Op een vergeelde foto uit de oorlog zie je haar geflankeerd door Amerikaanse militairen, die in Suriname waren gelegerd.Het was niet alleen haar schoonheid die mij vervulde van trots. Ze was ook slim. Maar om de een of andere reden heeft ze nooit de behoefte gehad zichzelf op de voorgrond te plaatsen.

Ze werkte jarenlang voor een verzekeringsmaatschappij en zeker in het begin van haar carrière signaleerde ze veel zaken die handiger en beter konden. Dit deelde ze met haar baas, die het vervolgens als zijn idee naar de top bracht. Nooit heeft ze daar een probleem van gemaakt. Nooit heeft ze hoger willen vliegen, het was goed zo. Ze opereerde perfect in de luwte van de schreeuwers.
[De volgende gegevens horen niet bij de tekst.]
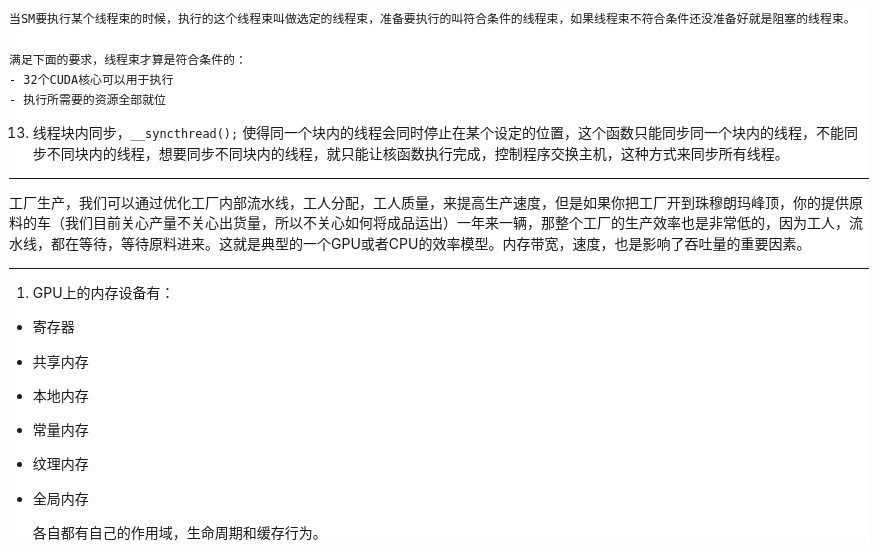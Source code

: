     当SM要执行某个线程束的时候，执行的这个线程束叫做选定的线程束，准备要执行的叫符合条件的线程束，如果线程束不符合条件还没准备好就是阻塞的线程束。

    满足下面的要求，线程束才算是符合条件的：
    - 32个CUDA核心可以用于执行
    - 执行所需要的资源全部就位

13. 线程块内同步，`__syncthread();` 使得同一个块内的线程会同时停止在某个设定的位置，这个函数只能同步同一个块内的线程，不能同步不同块内的线程，想要同步不同块内的线程，就只能让核函数执行完成，控制程序交换主机，这种方式来同步所有线程。



-----------------


工厂生产，我们可以通过优化工厂内部流水线，工人分配，工人质量，来提高生产速度，但是如果你把工厂开到珠穆朗玛峰顶，你的提供原料的车（我们目前关心产量不关心出货量，所以不关心如何将成品运出）一年来一辆，那整个工厂的生产效率也是非常低的，因为工人，流水线，都在等待，等待原料进来。这就是典型的一个GPU或者CPU的效率模型。内存带宽，速度，也是影响了吞吐量的重要因素。


-----------------

1. GPU上的内存设备有：
- 寄存器
- 共享内存
- 本地内存
- 常量内存
- 纹理内存
- 全局内存

    各自都有自己的作用域，生命周期和缓存行为。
Zij was ook een “jonge” moeder.  Jong van leeftijd, op haar drie en dertigste had ze al zes kinderen en jong van geest. In het pretpark ging mamma zelfs op hoge leeftijd in de achtbaan. Ze deed het allemaal, stoere dingen, kwajongensstreken en dat allemaal zonder daar hardop over te praten. Ze deed het, het was normaal.

Super trots was ik op mijn moeder. Nu ik me realiseer dat ik dat nooit tegen haar heb gezegd, ontroert het mij. Misschien, als we samen aan de film van haar leven waren begonnen, dat ik die kans wel had gegrepen.